Mas é preciso compreender que há processos assinalados num tema astrológico (ou Tema Natal, ou Carta do Céu) aos quais é impossível fugir – os conflitos assinalados num tema servem sempre ao nosso crescimento – não podemos (nem devemos!) acelerar, nem retardar processos. Eles vêm quando têm que vir. E dão-se sempre que um Planeta passa por uma determinada Casa, ou faz um determinado Aspeto com outro; se essa carga energética é positiva, favorável, então vai-se desencadear uma situação extremamente favorável para o nativo, sendo o contrário igualmente válido: um aspeto negativo, que cria tensões e conflitos, vai desencadear uma situação penosa e quase impossível de não ser vivida. A rejeição dessas crises, ou o seu empolgamento, só pode servir para nos dar mais sofrimento e infelicidade do que a ‘dose’ que nos é destinada.
Isto significa que nada é por acaso. A aceitação é, assim, um processo de interiorização consciente e nunca um ato de masoquismo. É preciso compreendermos a diferença. Não há determinismo em Astrologia.

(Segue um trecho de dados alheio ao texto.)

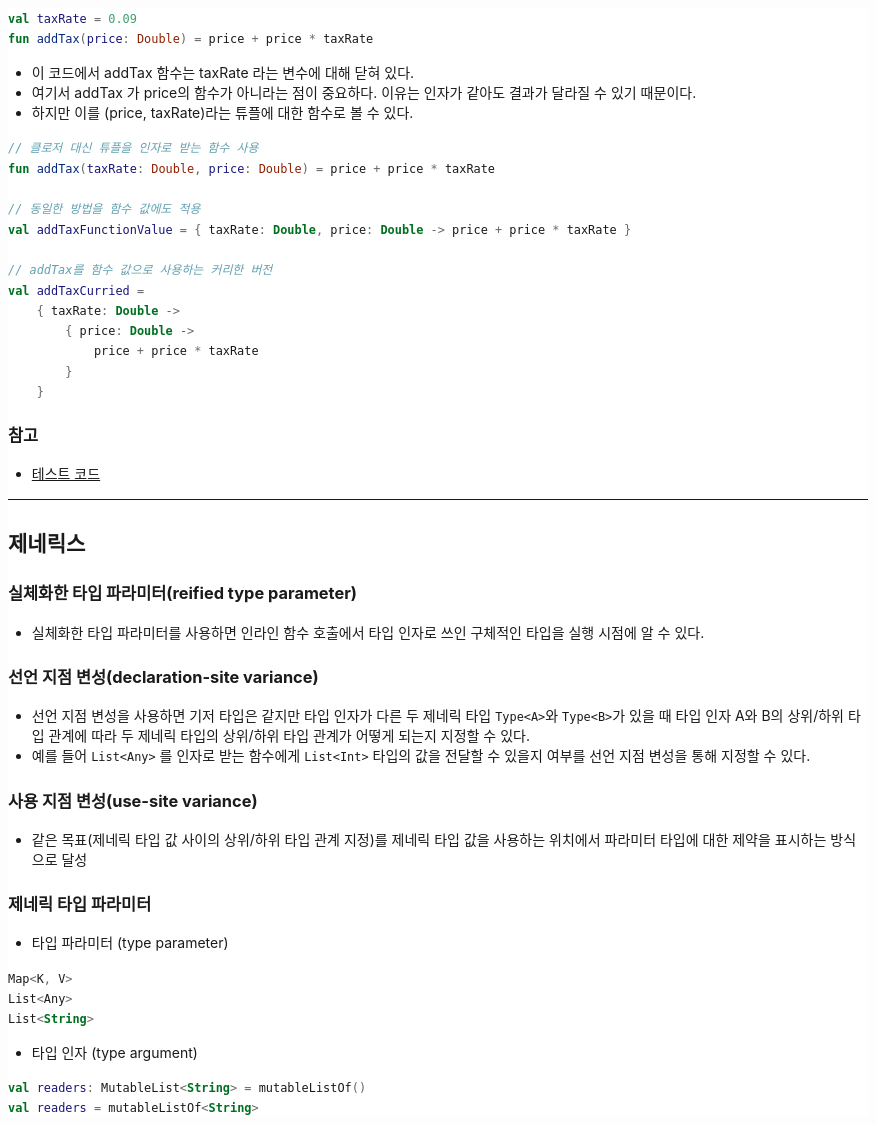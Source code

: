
 ```kotlin
val taxRate = 0.09
fun addTax(price: Double) = price + price * taxRate
```
- 이 코드에서 addTax 함수는 taxRate 라는 변수에 대해 닫혀 있다.
- 여기서 addTax 가 price의 함수가 아니라는 점이 중요하다. 이유는 인자가 같아도 결과가 달라질 수 있기 때문이다.
- 하지만 이를 (price, taxRate)라는 튜플에 대한 함수로 볼 수 있다.

```kotlin
// 클로저 대신 튜플을 인자로 받는 함수 사용
fun addTax(taxRate: Double, price: Double) = price + price * taxRate

// 동일한 방법을 함수 값에도 적용
val addTaxFunctionValue = { taxRate: Double, price: Double -> price + price * taxRate }

// addTax를 함수 값으로 사용하는 커리한 버전
val addTaxCurried = 
    { taxRate: Double -> 
        { price: Double -> 
            price + price * taxRate
        }
    }
```
### 참고
- [테스트 코드](https://pl.kotl.in/vNESIM-zS)

---

## 제네릭스

### 실체화한 타입 파라미터(reified type parameter)
- 실체화한 타입 파라미터를 사용하면 인라인 함수 호출에서 타입 인자로 쓰인 구체적인 타입을 실행 시점에 알 수 있다.

### 선언 지점 변성(declaration-site variance)
- 선언 지점 변성을 사용하면 기저 타입은 같지만 타입 인자가 다른 두 제네릭 타입 `Type<A>`와 `Type<B>`가 있을 때 타입 인자 A와 B의 상위/하위 타입 관계에 따라 두 제네릭 타입의 상위/하위 타입 관계가 어떻게 되는지 지정할 수 있다.
- 예를 들어 `List<Any>` 를 인자로 받는 함수에게 `List<Int>` 타입의 값을 전달할 수 있을지 여부를 선언 지점 변성을 통해 지정할 수 있다.

### 사용 지점 변성(use-site variance)
- 같은 목표(제네릭 타입 값 사이의 상위/하위 타입 관계 지정)를 제네릭 타입 값을 사용하는 위치에서 파라미터 타입에 대한 제약을 표시하는 방식으로 달성

### 제네릭 타입 파라미터
- 타입 파라미터 (type parameter)

```kotlin
Map<K, V>
List<Any>
List<String>
```
- 타입 인자 (type argument)

```kotlin
val readers: MutableList<String> = mutableListOf()
val readers = mutableListOf<String>
```
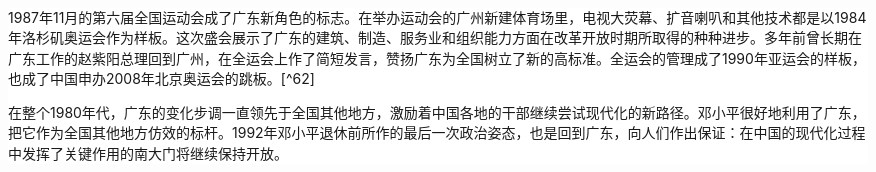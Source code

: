 1987年11月的第六届全国运动会成了广东新角色的标志。在举办运动会的广州新建体育场里，电视大荧幕、扩音喇叭和其他技术都是以1984年洛杉矶奥运会作为样板。这次盛会展示了广东的建筑、制造、服务业和组织能力方面在改革开放时期所取得的种种进步。多年前曾长期在广东工作的赵紫阳总理回到广州，在全运会上作了简短发言，赞扬广东为全国树立了新的高标准。全运会的管理成了1990年亚运会的样板，也成了中国申办2008年北京奥运会的跳板。[^62]

在整个1980年代，广东的变化步调一直领先于全国其他地方，激励着中国各地的干部继续尝试现代化的新路径。邓小平很好地利用了广东，把它作为全国其他地方仿效的标杆。1992年邓小平退休前所作的最后一次政治姿态，也是回到广东，向人们作出保证：在中国的现代化过程中发挥了关键作用的南大门将继续保持开放。

[^1]:萧冬连：《中华人民共和国史・第10卷：历史的转轨：从拨乱反正到改革开放》（香港：香港中文大学当代中国文化研究中心，2008），页760。

[^2]:中共中央文献研究室编：《邓小平年谱（1975--1997）》（上下册）（北京：中央文献出版社，2004），1977年11月8日、17日、20日，页236、237--239、240。萧冬连：《国史・第10卷》，页760。

[^3]:萧冬连：《国史・第10卷》，页760。

[^4]:萧冬连：《国史・第10卷》，页760。

[^5]:参见Ezra F. Vogel, Canton under Communism: Programs and Politics in a Provincial Capital, 1949--1968 (Cambridge: Harvard University Press, 1969).

[^6]:杨尚昆：《杨尚昆回忆录》（北京：中央文献出版社，2001）；杨尚昆：《杨尚昆日记》（上下册）（北京：中央文献出版社，2001）。

[^7]:杨继绳：《中国改革年代的政治斗争》（香港：卓越文化出版社，2004），页235--236；《习仲勋主政广东》编委会：《习仲勋主政广东》（北京：中共党史出版社，2007）。

[^8]:谷牧对创建特区过程中重要事件的概述，见谷牧：〈小平领导我们抓开放〉，《百年潮》，1998年第1期，页4--11。此文后收入杨天石编：《邓小平写真》（上海：上海辞书出版社，2005），页204--211。

[^9]:萧冬连：《国史・第10卷》，页764。

[^10]:中共中央文献研究室编：《回忆邓小平》（上中下册）（北京：中央文献出版社，1998），中册，页383；《邓小平年谱（1975--1997）》，页510。

[^11]:1987年12月对杨立的采访，他后来担任广东省副省长，当时是代表团成员之一。

[^12]:1979年7月15日50号文件发佈后，国务院和中央又发了一系列有关广东、福建和特区的文件。1981年7月19日发佈了解释理论问题的27号文件，1982年3月1日发佈了有关犯罪与走私的17号文件，1982年12月3日发佈了肯定特区作用的另一个文件。这些文件的发佈都是在谷牧的领导下。见Lawrence Reardon, ed., "China's Coastal Development Strategy, 1979--1984 (I)," Chinese Law and Government 27, no. 3 (May--June 1994) and "China's Coastal Development Strategy, 1979--1984 (II)," Chinese Law and Government 27, no. 4 (July--August 1994).

[^13]:《邓小平年谱（1975--1997）》，1979年4月17日，页506；谷牧：〈小平同志领导我们抓对外开放〉，《回忆邓小平》，上册，页157--158。邓小平后来对这件事的说明，见SWDXP-3, June 12, 1987, pp. 236--237.

[^14]:Reardon, ed., "China's Coastal Development Strategy, 1979--1984 (I)," pp. 19--44.

[^15]:Reardon, ed., "China's Coastal Development Strategy, 1979--1984 (I)," pp. 45--58.

[^16]:Sebastian Heilmann, "From Local Experiments to National Policy: The Origins of China's Distinctive Policy Process," China Journal, no. 59 (January 2008): 1--30.

[^17]:欧大军、梁钊：〈邓小平经济特区理论〉，《当代中国史研究》，2004年第4期，页41--49。

[^18]:高伯文：〈20世纪80年代沿海地区经济发展战略的选择及其效应〉，《当代中国史研究》，2005年第4期，页92--100。

[^19]:余茂辉、余维生：〈邓小平区域经济协调发展思想形成的条件〉，《当代中国史研究》，2004年第4期，页80--85。

[^20]:China Data Center, National and Provincial Statistics (Ann Arbor: University of Michigan, various years).

[^21]:谷牧：《谷牧回忆录》（北京：中央文献出版社，2009），页256。

[^22]:Reardon, "China's Coastal Development Strategy, 1979--1984 (I)," pp. 21--32.

[^23]:《回忆邓小平》，中册，页383。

A Astrologia indica, orienta, não determina, não há fatalismo! As coisas são como são, mas nós podemos sempre aproveitá-las a nosso favor ou, até, mudá-las: para melhor ou para pior. É por isso que a Astrologia, como linguagem simbólica e divina, nos orienta, ensinando-nos a maneira de fazermos esta passagem, que é a nossa vida, o mais harmoniosamente possível. E quem aprende a estar em harmonia com o Universo, a não se dissociar daquilo a que pertence, encontra, sem dúvida alguma, uma grande parcela de felicidade. Felicidade essa que é o êxtase pela própria Vida, a Vida em si, resultante do enorme sentimento de liberdade adquirido através da compreensão daquilo que a Vida é, que a Vida está em nós, que nós somos Vida. É só no momento em que interiorizamos esta grande verdade que deixamos de estar dissociados do grande Todo de que todos fazemos parte.

E, neste contexto, em que tudo é Energia e tudo são polaridades, nunca é demais relembrar que:

Há um tempo para todas as coisas e um tempo para todo o propósito sob os céus.
Há um tempo para nascer e um tempo para morrer; um tempo para plantar e outro para colher o fruto.
Há um tempo para matar e outro para curar; um tempo para destruir e outro para construir.
Há um tempo para chorar e outro para rir; um tempo para o lamento e outro para a alegria.
Há um tempo para atirar pedras e outro para recolhê-las. Há um tempo para ganhar e outro para perder; um tempo para guardar e outro para gastar.
Há um tempo para rasgar e outro para coser; um tempo para a guerra e outro para a paz.

E a Astrologia, como linguagem simbólica extremamente rica e lindíssima que é, ensina-nos tudo isso. E, atrevo-me a transcrever umas linhas escritas por uma grande mística, em 1934: “A Astrologia é uma ciência, e em verdade uma ciência do futuro. É também verdade que a Astrologia, no seu aspeto mais elevado e na sua verdadeira interpretação, permitirá finalmente ao homem dirigir a sua compreensão e atuar corretamente. Aliás, é certo que nas futuras revelações sobre a Astrologia falar-se-á do secretismo da verdadeira coordenação entre alma e forma (corpo). No entanto, essa Astrologia ainda não foi descoberta. (…) e conhece-se muito pouco para fazer dela a ciência exata que a maioria pretende. Isso será cumprido e realizado numa data futura, no entanto ainda não chegou o momento.” (Alice Bailey, Tratado Sobre Magia Branca, o Caminho do Discípulo, 1934).

A propósito deste texto e para finalizar, gostaria de reafirmar que a Astrologia é, de facto, uma Ciência – nós é que ainda não descobrimos as leis pelas quais ela se rege!!!